Instructions for the task: Pick the lines holding the string "docs" out of the records and copy them.

Information shown:
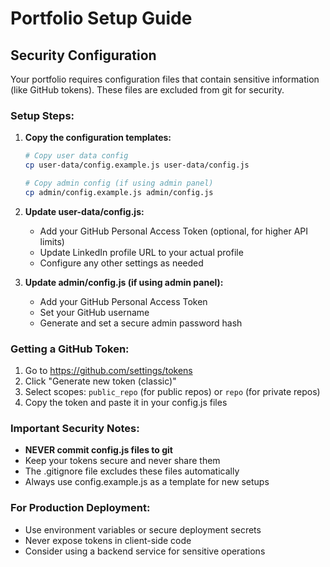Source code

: # Portfolio Setup Guide

## Security Configuration

Your portfolio requires configuration files that contain sensitive information (like GitHub tokens). These files are excluded from git for security.

### Setup Steps:

1. **Copy the configuration templates:**
   ```bash
   # Copy user data config
   cp user-data/config.example.js user-data/config.js
   
   # Copy admin config (if using admin panel)
   cp admin/config.example.js admin/config.js
   ```

2. **Update user-data/config.js:**
   - Add your GitHub Personal Access Token (optional, for higher API limits)
   - Update LinkedIn profile URL to your actual profile
   - Configure any other settings as needed

3. **Update admin/config.js (if using admin panel):**
   - Add your GitHub Personal Access Token
   - Set your GitHub username
   - Generate and set a secure admin password hash

### Getting a GitHub Token:

1. Go to https://github.com/settings/tokens
2. Click "Generate new token (classic)"
3. Select scopes: `public_repo` (for public repos) or `repo` (for private repos)
4. Copy the token and paste it in your config.js files

### Important Security Notes:

- **NEVER commit config.js files to git**
- Keep your tokens secure and never share them
- The .gitignore file excludes these files automatically
- Always use config.example.js as a template for new setups

### For Production Deployment:

- Use environment variables or secure deployment secrets
- Never expose tokens in client-side code
- Consider using a backend service for sensitive operations
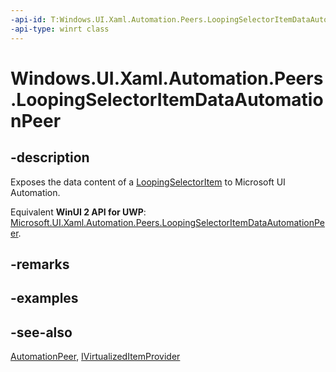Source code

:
 ```yaml
---
-api-id: T:Windows.UI.Xaml.Automation.Peers.LoopingSelectorItemDataAutomationPeer
-api-type: winrt class
---
```


<!-- Class syntax.
public class LoopingSelectorItemDataAutomationPeer : Windows.UI.Xaml.Automation.Peers.AutomationPeer, Windows.UI.Xaml.Automation.Peers.ILoopingSelectorItemDataAutomationPeer, Windows.UI.Xaml.Automation.Provider.IVirtualizedItemProvider
-->

# Windows.UI.Xaml.Automation.Peers.LoopingSelectorItemDataAutomationPeer

## -description
Exposes the data content of a [LoopingSelectorItem](../windows.ui.xaml.controls.primitives/loopingselectoritem.md) to Microsoft UI Automation.

Equivalent **WinUI 2 API for UWP**: [Microsoft.UI.Xaml.Automation.Peers.LoopingSelectorItemDataAutomationPeer](/windows/winui/api/microsoft.ui.xaml.automation.peers.loopingselectoritemdataautomationpeer).

## -remarks


## -examples

## -see-also
[AutomationPeer](automationpeer.md), [IVirtualizedItemProvider](../windows.ui.xaml.automation.provider/ivirtualizeditemprovider.md)

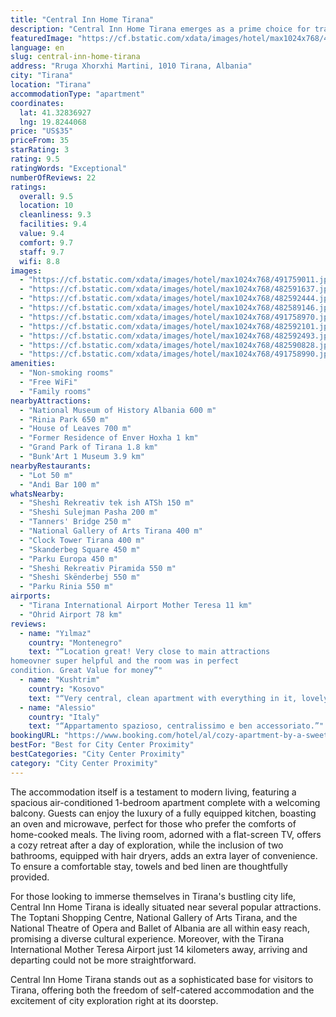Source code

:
 ```yaml
---
title: "Central Inn Home Tirana"
description: "Central Inn Home Tirana emerges as a prime choice for travelers seeking comfort and convenience in the heart of Tirana."
featuredImage: "https://cf.bstatic.com/xdata/images/hotel/max1024x768/491759011.jpg?k=386a4a0ee6af59e1cf31c3edb54b0ddac5242937be7f83e2c5653ec413b74cd8&o=&hp=1"
language: en
slug: central-inn-home-tirana
address: "Rruga Xhorxhi Martini, 1010 Tirana, Albania"
city: "Tirana"
location: "Tirana"
accommodationType: "apartment"
coordinates:
  lat: 41.32836927
  lng: 19.8244068
price: "US$35"
priceFrom: 35
starRating: 3
rating: 9.5
ratingWords: "Exceptional"
numberOfReviews: 22
ratings:
  overall: 9.5
  location: 10
  cleanliness: 9.3
  facilities: 9.4
  value: 9.4
  comfort: 9.7
  staff: 9.7
  wifi: 8.8
images:
  - "https://cf.bstatic.com/xdata/images/hotel/max1024x768/491759011.jpg?k=386a4a0ee6af59e1cf31c3edb54b0ddac5242937be7f83e2c5653ec413b74cd8&o=&hp=1"
  - "https://cf.bstatic.com/xdata/images/hotel/max1024x768/482591637.jpg?k=6a1e9fcf2204096342e33fe1ca32b53fd97b3c0efe058dfac1ea2e1b29555cc4&o=&hp=1"
  - "https://cf.bstatic.com/xdata/images/hotel/max1024x768/482592444.jpg?k=2fc6af58124c0541ee5d783ad456c8cc3fec006e726a5e722201b34fed0a3b5d&o=&hp=1"
  - "https://cf.bstatic.com/xdata/images/hotel/max1024x768/482589146.jpg?k=64a7244479148b3cd1f9305b6751bce6fee8ea130bb02495534362b8a0da9354&o=&hp=1"
  - "https://cf.bstatic.com/xdata/images/hotel/max1024x768/491758970.jpg?k=60f5bbf8d6b059fea6f6015823a369a435813a6995aafeab8637916f672cb445&o=&hp=1"
  - "https://cf.bstatic.com/xdata/images/hotel/max1024x768/482592101.jpg?k=5d9fa1dd2376f6643d129838c55c49abf71027285b593bceb0a572b6395e74a6&o=&hp=1"
  - "https://cf.bstatic.com/xdata/images/hotel/max1024x768/482592493.jpg?k=b8248384d9afce4723920a530e5b4dfec9f628098c3a3e487fc79a2393b3aa18&o=&hp=1"
  - "https://cf.bstatic.com/xdata/images/hotel/max1024x768/482590828.jpg?k=a0c4235b89f0d8b627aba3be566b6dec5699849e18a89955c09a442ab406f727&o=&hp=1"
  - "https://cf.bstatic.com/xdata/images/hotel/max1024x768/491758990.jpg?k=ea3931331196793fb0e184c7cecbe40db8e78996d1607bbe47dc6b0835184d78&o=&hp=1"
amenities:
  - "Non-smoking rooms"
  - "Free WiFi"
  - "Family rooms"
nearbyAttractions:
  - "National Museum of History Albania 600 m"
  - "Rinia Park 650 m"
  - "House of Leaves 700 m"
  - "Former Residence of Enver Hoxha 1 km"
  - "Grand Park of Tirana 1.8 km"
  - "Bunk'Art 1 Museum 3.9 km"
nearbyRestaurants:
  - "Lot 50 m"
  - "Andi̇ Bar 100 m"
whatsNearby:
  - "Sheshi Rekreativ tek ish ATSh 150 m"
  - "Sheshi Sulejman Pasha 200 m"
  - "Tanners' Bridge 250 m"
  - "National Gallery of Arts Tirana 400 m"
  - "Clock Tower Tirana 400 m"
  - "Skanderbeg Square 450 m"
  - "Parku Europa 450 m"
  - "Sheshi Rekreativ Piramida 550 m"
  - "Sheshi Skënderbej 550 m"
  - "Parku Rinia 550 m"
airports:
  - "Tirana International Airport Mother Teresa 11 km"
  - "Ohrid Airport 78 km"
reviews:
  - name: "Yılmaz"
    country: "Montenegro"
    text: "“Location great! Very close to main attractions
homeovner super helpful and the room was in perfect
condition. Great Value for money”"
  - name: "Kushtrim"
    country: "Kosovo"
    text: "“Very central, clean apartment with everything in it, lovely host..nice place in the middle of Tirana, home feeling and its really cozy”"
  - name: "Alessio"
    country: "Italy"
    text: "“Appartamento spazioso, centralissimo e ben accessoriato.”"
bookingURL: "https://www.booking.com/hotel/al/cozy-apartment-by-a-sweet-host.en-gb.html?aid=8035640"
bestFor: "Best for City Center Proximity"
bestCategories: "City Center Proximity"
category: "City Center Proximity"
---
```


The accommodation itself is a testament to modern living, featuring a spacious air-conditioned 1-bedroom apartment complete with a welcoming balcony. Guests can enjoy the luxury of a fully equipped kitchen, boasting an oven and microwave, perfect for those who prefer the comforts of home-cooked meals. The living room, adorned with a flat-screen TV, offers a cozy retreat after a day of exploration, while the inclusion of two bathrooms, equipped with hair dryers, adds an extra layer of convenience. To ensure a comfortable stay, towels and bed linen are thoughtfully provided.

For those looking to immerse themselves in Tirana's bustling city life, Central Inn Home Tirana is ideally situated near several popular attractions. The Toptani Shopping Centre, National Gallery of Arts Tirana, and the National Theatre of Opera and Ballet of Albania are all within easy reach, promising a diverse cultural experience. Moreover, with the Tirana International Mother Teresa Airport just 14 kilometers away, arriving and departing could not be more straightforward.

Central Inn Home Tirana stands out as a sophisticated base for visitors to Tirana, offering both the freedom of self-catered accommodation and the excitement of city exploration right at its doorstep.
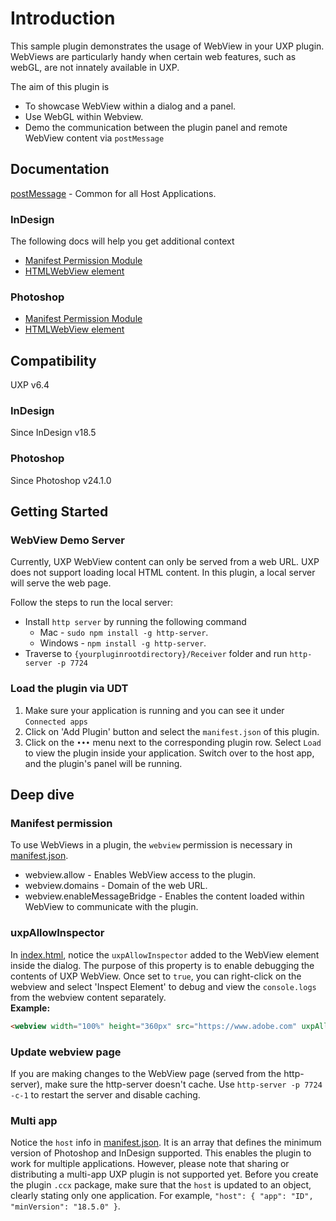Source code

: # Introduction

This sample plugin demonstrates the usage of WebView in your UXP plugin. WebViews are particularly handy when certain web features, such as webGL, are not innately available in UXP.

The aim of this plugin is 
- To showcase WebView within a dialog and a panel.
- Use WebGL within Webview.
- Demo the communication between the plugin panel and remote WebView content via `postMessage`


## Documentation
[postMessage](https://developer.mozilla.org/en-US/docs/Web/API/Window/postMessage) - Common for all Host Applications.

### InDesign
The following docs will help you get additional context
- [Manifest Permission Module](https://developer.adobe.com/indesign/uxp/plugins/concepts/manifest/#webviewpermission)
- [HTMLWebView element](https://developer.adobe.com/indesign/uxp/reference/uxp-api/reference-js/Global%20Members/HTML%20Elements/HTMLWebViewElement/)

### Photoshop
- [Manifest Permission Module](https://developer.adobe.com/photoshop/uxp/2022/guides/uxp_guide/uxp-misc/manifest-v5/#webviews)
- [HTMLWebView element](https://developer.adobe.com/photoshop/uxp/2022/uxp-api/reference-js/Global%20Members/HTML%20Elements/HTMLWebViewElement/)

## Compatibility
UXP v6.4

### InDesign
Since InDesign v18.5

### Photoshop
Since Photoshop v24.1.0

## Getting Started

### WebView Demo Server
Currently, UXP WebView content can only be served from a web URL. UXP does not support loading local HTML content.
In this plugin, a local server will serve the web page.

Follow the steps to run the local server:
- Install `http server` by running the following command
    - Mac - `sudo npm install -g http-server`.
    - Windows - `npm install -g http-server`.
- Traverse to `{yourpluginrootdirectory}/Receiver` folder and run `http-server -p 7724`

### Load the plugin via UDT

1. Make sure your application is running and you can see it under `Connected apps`
2. Click on 'Add Plugin' button and select the `manifest.json` of this plugin.
3. Click on the `•••` menu next to the corresponding plugin row. Select `Load` to view the plugin inside your application.
Switch over to the host app, and the plugin's panel will be running.


## Deep dive

### Manifest permission
To use WebViews in a plugin, the `webview` permission is necessary in [manifest.json](./manifest.json).
- webview.allow - Enables WebView access to the plugin.
- webview.domains - Domain of the web URL.
- webview.enableMessageBridge - Enables the content loaded within WebView to communicate with the plugin.

### uxpAllowInspector
In [index.html](./index.html), notice the `uxpAllowInspector` added to the WebView element inside the dialog. The purpose of this property is to enable debugging the contents of UXP WebView. Once set to `true`, you can right-click on the webview and select 'Inspect Element' to debug and view the `console.logs` from the webview content separately.</br>
<b>Example:</b></br>
```html
<webview width="100%" height="360px" src="https://www.adobe.com" uxpAllowInspector="true" ></webview>
```

### Update webview page
If you are making changes to the WebView page (served from the http-server), make sure the http-server doesn't cache. Use `http-server -p 7724 -c-1` to restart the server and disable caching.

### Multi app
Notice the `host` info in [manifest.json](./manifest.json). It is an array that defines the minimum version of Photoshop and InDesign supported. This enables the plugin to work for multiple applications. 
However, please note that sharing or distributing a multi-app UXP plugin is not supported yet. Before you create the plugin `.ccx` package, make sure that the `host` is updated to an object, clearly stating only one application. For example, `"host": { "app": "ID", "minVersion": "18.5.0" }`.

Task solution:
[postMessage](https://developer.mozilla.org/en-US/docs/Web/API/Window/postMessage) - Common for all Host Applications.
The following docs will help you get additional context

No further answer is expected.